Ok, i modified my code to use a std:map:
map<int, int> docid_lookup;
unsigned count = 0;
score_pair* scores = new score_pair[num_rows];
while ((row = data.next_row())) {
float score = calc_score(data.next_feature())
map<int, int>::iterator iter;
iter = docid_lookup.find(row->docid);
if (iter != docid_lookup.end()) {
scores[iter->second].score = score;
scores[iter->second].doc_id = row->docid;
} else {
scores[count].score = score;
scores[count].doc_id = row->docid;
docid_lookup[row->docid] = count;
count++;
}
}
It works and the performance hit is not as bad as i expected - now it runs a minute instead of 16 seconds, so it's about a factor of 3. Memory usage has also gone up from about 1Gb to 4Gb.
The first thing I'd try would be a map or unordered_map: I'd be surprised if performance is a factor of 60 slower than what you did without any unique-ification. If the performance there isn't acceptable, another option is something like this:
// get the computed data into a vector
std::vector<score_pair>::size_type count = 0;
std::vector<score_pair> scores;
scores.reserve(num_rows);
while ((row = data.next_row())) {
float score = calc_score(data.next_feature())
scores.push_back(score_pair(score, row->docid));
}
assert(scores.size() <= num_rows);
// remove duplicate doc_ids
std::reverse(scores.begin(), scores.end());
std::stable_sort(scores.begin(), scores.end(), docid_cmp);
scores.erase(
std::unique(scores.begin(), scores.end(), docid_eq),
scores.end()
);
// order by score
std::sort(scores.begin(), scores.end(), score_cmp);
Note that the use of reverse and stable_sort is because you want the last score for each doc_id, but std::unique keeps the first. If you wanted the first score you could just use stable_sort, and if you didn't care what score, you could just use sort.

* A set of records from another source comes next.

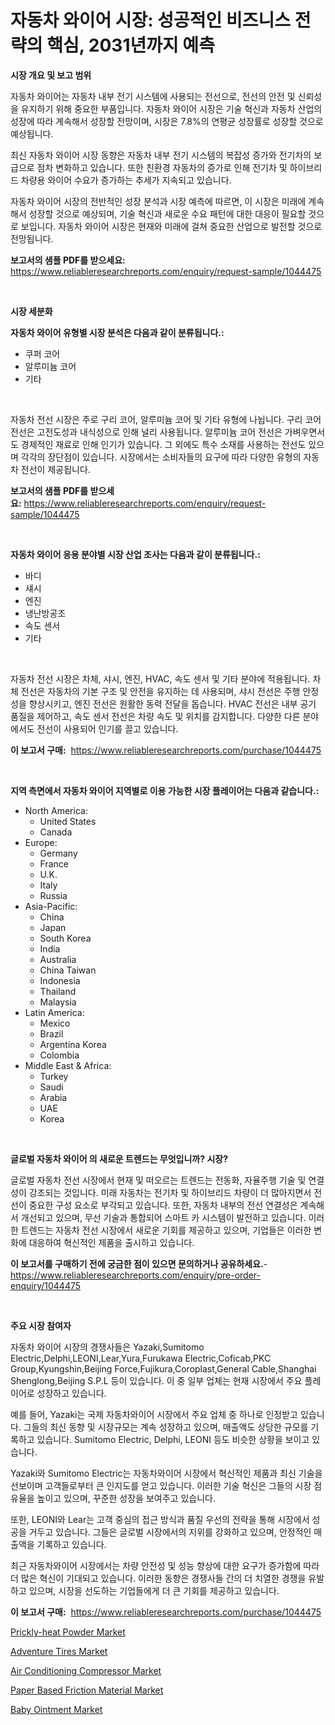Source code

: <p><h1>자동차 와이어 시장: 성공적인 비즈니스 전략의 핵심, 2031년까지 예측</h1></p><p><strong>시장 개요 및 보고 범위</strong></p>
<p><p>자동차 와이어는 자동차 내부 전기 시스템에 사용되는 전선으로, 전선의 안전 및 신뢰성을 유지하기 위해 중요한 부품입니다. 자동차 와이어 시장은 기술 혁신과 자동차 산업의 성장에 따라 계속해서 성장할 전망이며, 시장은 7.8%의 연평균 성장률로 성장할 것으로 예상됩니다. </p><p>최신 자동차 와이어 시장 동향은 자동차 내부 전기 시스템의 복잡성 증가와 전기차의 보급으로 점차 변화하고 있습니다. 또한 친환경 자동차의 증가로 인해 전기차 및 하이브리드 차량용 와이어 수요가 증가하는 추세가 지속되고 있습니다. </p><p>자동차 와이어 시장의 전반적인 성장 분석과 시장 예측에 따르면, 이 시장은 미래에 계속해서 성장할 것으로 예상되며, 기술 혁신과 새로운 수요 패턴에 대한 대응이 필요할 것으로 보입니다. 자동차 와이어 시장은 현재와 미래에 걸쳐 중요한 산업으로 발전할 것으로 전망됩니다.</p></p>
<p><strong>보고서의 샘플 PDF를 받으세요:</strong> <a href="https://www.reliableresearchreports.com/enquiry/request-sample/1044475">https://www.reliableresearchreports.com/enquiry/request-sample/1044475</a></p>
<p>&nbsp;</p>
<p><strong>시장 세분화</strong></p>
<p><strong>자동차 와이어 유형별 시장 분석은 다음과 같이 분류됩니다.:</strong></p>
<p><ul><li>쿠퍼 코어</li><li>알루미늄 코어</li><li>기타</li></ul></p>
<p>&nbsp;</p>
<p><p>자동차 전선 시장은 주로 구리 코어, 알루미늄 코어 및 기타 유형에 나뉩니다. 구리 코어 전선은 고전도성과 내식성으로 인해 널리 사용됩니다. 알루미늄 코어 전선은 가벼우면서도 경제적인 재료로 인해 인기가 있습니다. 그 외에도 특수 소재를 사용하는 전선도 있으며 각각의 장단점이 있습니다. 시장에서는 소비자들의 요구에 따라 다양한 유형의 자동차 전선이 제공됩니다.</p></p>
<p><strong>보고서의 샘플 PDF를 받으세요:</strong>&nbsp;<a href="https://www.reliableresearchreports.com/enquiry/request-sample/1044475">https://www.reliableresearchreports.com/enquiry/request-sample/1044475</a></p>
<p>&nbsp;</p>
<p><strong> 자동차 와이어 응용 분야별 시장 산업 조사는 다음과 같이 분류됩니다.:</strong></p>
<p><ul><li>바디</li><li>섀시</li><li>엔진</li><li>냉난방공조</li><li>속도 센서</li><li>기타</li></ul></p>
<p>&nbsp;</p>
<p><p>자동차 전선 시장은 차체, 샤시, 엔진, HVAC, 속도 센서 및 기타 분야에 적용됩니다. 차체 전선은 자동차의 기본 구조 및 안전을 유지하는 데 사용되며, 샤시 전선은 주행 안정성을 향상시키고, 엔진 전선은 원활한 동력 전달을 돕습니다. HVAC 전선은 내부 공기 품질을 제어하고, 속도 센서 전선은 차량 속도 및 위치를 감지합니다. 다양한 다른 분야에서도 전선이 사용되어 인기를 끌고 있습니다.</p></p>
<p><strong>이 보고서 구매:</strong>&nbsp; <a href="https://www.reliableresearchreports.com/purchase/1044475">https://www.reliableresearchreports.com/purchase/1044475</a></p>
<p>&nbsp;</p>
<p><strong>지역 측면에서 자동차 와이어 지역별로 이용 가능한 시장 플레이어는 다음과 같습니다.:</strong></p>
<p><ul>
    <li>
        North America:
        <ul>
            <li>United States</li>
            <li>Canada</li>
        </ul>
    </li>
    <li>
        Europe:
        <ul>
            <li>Germany</li>
            <li>France</li>
            <li>U.K.</li>
            <li>Italy</li>
            <li>Russia</li>
        </ul>
    </li>
    <li>
        Asia-Pacific:
        <ul>
            <li>China</li>
            <li>Japan</li>
            <li>South Korea</li>
            <li>India</li>
            <li>Australia</li>
            <li>China Taiwan</li>
            <li>Indonesia</li>
            <li>Thailand</li>
            <li>Malaysia</li>
        </ul>
    </li>
    <li>
        Latin America:
        <ul>
            <li>Mexico</li>
            <li>Brazil</li>
            <li>Argentina Korea</li>
            <li>Colombia</li>
        </ul>
    </li>
    <li>
        Middle East & Africa:
        <ul>
            <li>Turkey</li>
            <li>Saudi</li>
            <li>Arabia</li>
            <li>UAE</li>
            <li>Korea</li>
        </ul>
    </li>
    </ul></p>
<p>&nbsp;</p>
<p><strong>글로벌 자동차 와이어 의 새로운 트렌드는 무엇입니까? 시장?</strong></p>
<p><p>글로벌 자동차 전선 시장에서 현재 및 떠오르는 트렌드는 전동화, 자율주행 기술 및 연결성이 강조되는 것입니다. 미래 자동차는 전기차 및 하이브리드 차량이 더 많아지면서 전선이 중요한 구성 요소로 부각되고 있습니다. 또한, 자동차 내부의 전선 연결성은 계속해서 개선되고 있으며, 무선 기술과 통합되어 스마트 카 시스템이 발전하고 있습니다. 이러한 트렌드는 자동차 전선 시장에서 새로운 기회를 제공하고 있으며, 기업들은 이러한 변화에 대응하여 혁신적인 제품을 출시하고 있습니다.</p></p>
<p><strong>이 보고서를 구매하기 전에 궁금한 점이 있으면 문의하거나 공유하세요.</strong>- <a href="https://www.reliableresearchreports.com/enquiry/pre-order-enquiry/1044475">https://www.reliableresearchreports.com/enquiry/pre-order-enquiry/1044475</a></p>
<p>&nbsp;</p>
<p><strong>주요 시장 참여자</strong></p>
<p><p>자동차 와이어 시장의 경쟁사들은 Yazaki,Sumitomo Electric,Delphi,LEONI,Lear,Yura,Furukawa Electric,Coficab,PKC Group,Kyungshin,Beijing Force,Fujikura,Coroplast,General Cable,Shanghai Shenglong,Beijing S.P.L 등이 있습니다. 이 중 일부 업체는 현재 시장에서 주요 플레이어로 성장하고 있습니다.</p><p>예를 들어, Yazaki는 국제 자동차와이어 시장에서 주요 업체 중 하나로 인정받고 있습니다. 그들의 최신 동향 및 시장규모는 계속 성장하고 있으며, 매출액도 상당한 규모를 기록하고 있습니다. Sumitomo Electric, Delphi, LEONI 등도 비슷한 상황을 보이고 있습니다.</p><p>Yazaki와 Sumitomo Electric는 자동차와이어 시장에서 혁신적인 제품과 최신 기술을 선보이며 고객들로부터 큰 인지도를 얻고 있습니다. 이러한 기술 혁신은 그들의 시장 점유율을 높이고 있으며, 꾸준한 성장을 보여주고 있습니다.</p><p>또한, LEONI와 Lear는 고객 중심의 접근 방식과 품질 우선의 전략을 통해 시장에서 성공을 거두고 있습니다. 그들은 글로벌 시장에서의 지위를 강화하고 있으며, 안정적인 매출액을 기록하고 있습니다.</p><p>최근 자동차와이어 시장에서는 차량 안전성 및 성능 향상에 대한 요구가 증가함에 따라 더 많은 혁신이 기대되고 있습니다. 이러한 동향은 경쟁사들 간의 더 치열한 경쟁을 유발하고 있으며, 시장을 선도하는 기업들에게 더 큰 기회를 제공하고 있습니다.</p></p>
<p><strong>이 보고서 구매:</strong>&nbsp;&nbsp;<a href="https://www.reliableresearchreports.com/purchase/1044475">https://www.reliableresearchreports.com/purchase/1044475</a></p>
<p><p><a href="https://angry-finch-aaf.notion.site/Prickly-heat-Powder-Market-Offer-Valuable-Insights-into-Market-Size-Market-Share-Market-Trends-an-a43878d401754fc1b4b2f4983762aa4c">Prickly-heat Powder Market</a></p><p><a href="https://github.com/FassouRP/Market-Research-Report-List-3/blob/main/adventure-tires-market.md">Adventure Tires Market</a></p><p><a href="https://issuu.com/reportprime-2/docs/air-conditioning-compressor-market-size-2030.pptx">Air Conditioning Compressor Market</a></p><p><a href="https://github.com/rahu1506/Market-Research-Report-List-3/blob/main/paper-based-friction-material-market.md">Paper Based Friction Material Market</a></p><p><a href="https://chivalrous-flock-a86.notion.site/Baby-Ointment-Market-Size-Growth-and-Forecast-from-2024-2031-50e06e76bcfc4243883c04c0611539b0">Baby Ointment Market</a></p></p>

The best way of handling this is probably to pass reverse iterators into std::unique, rather than a separate reverse operation. But I'm not confident I can write that correctly without testing, and errors might be really confusing, so you get the unoptimised code...
Edit: just for comparison with your code, here's how I'd use the map:
std::map<int, float> scoremap;
while ((row = data.next_row())) {
scoremap[row->docid] = calc_score(data.next_feature());
}
std::vector<score_pair> scores(scoremap.begin(), scoremap.end());
std::sort(scores.begin(), scores.end(), score_cmp);
Note that score_pair would need a constructor taking a std::pair<int,float>, which makes it non-POD. If that's not acceptable, use std::transform, with a function to do the conversion.
Finally, if there is much duplication (say, on average 2 or more entries per doc_id), and if calc_score is non-trivial, then I would be looking to see whether it's possible to iterate the rows of data in reverse order. If it is, then it will speed up the map/unordered_map approach, because when you get a hit for the doc_id you don't need to calculate the score for that row, just drop it and move on.
I'd go for a std::map of docids. If you could create an appropriate hashing function, a hash-map would be preferable. But I guess it's too difficult. And no - the std::map ist not too slow. Access is O(log n), which is nearly as good as O(1). O(1) is array access time (and Hashmap btw).
Btw, if std::map is too slow, qsort O(n log n) is too slow as well. And, using a std::map and iterating over it's contents, you can perhaps save your qsort.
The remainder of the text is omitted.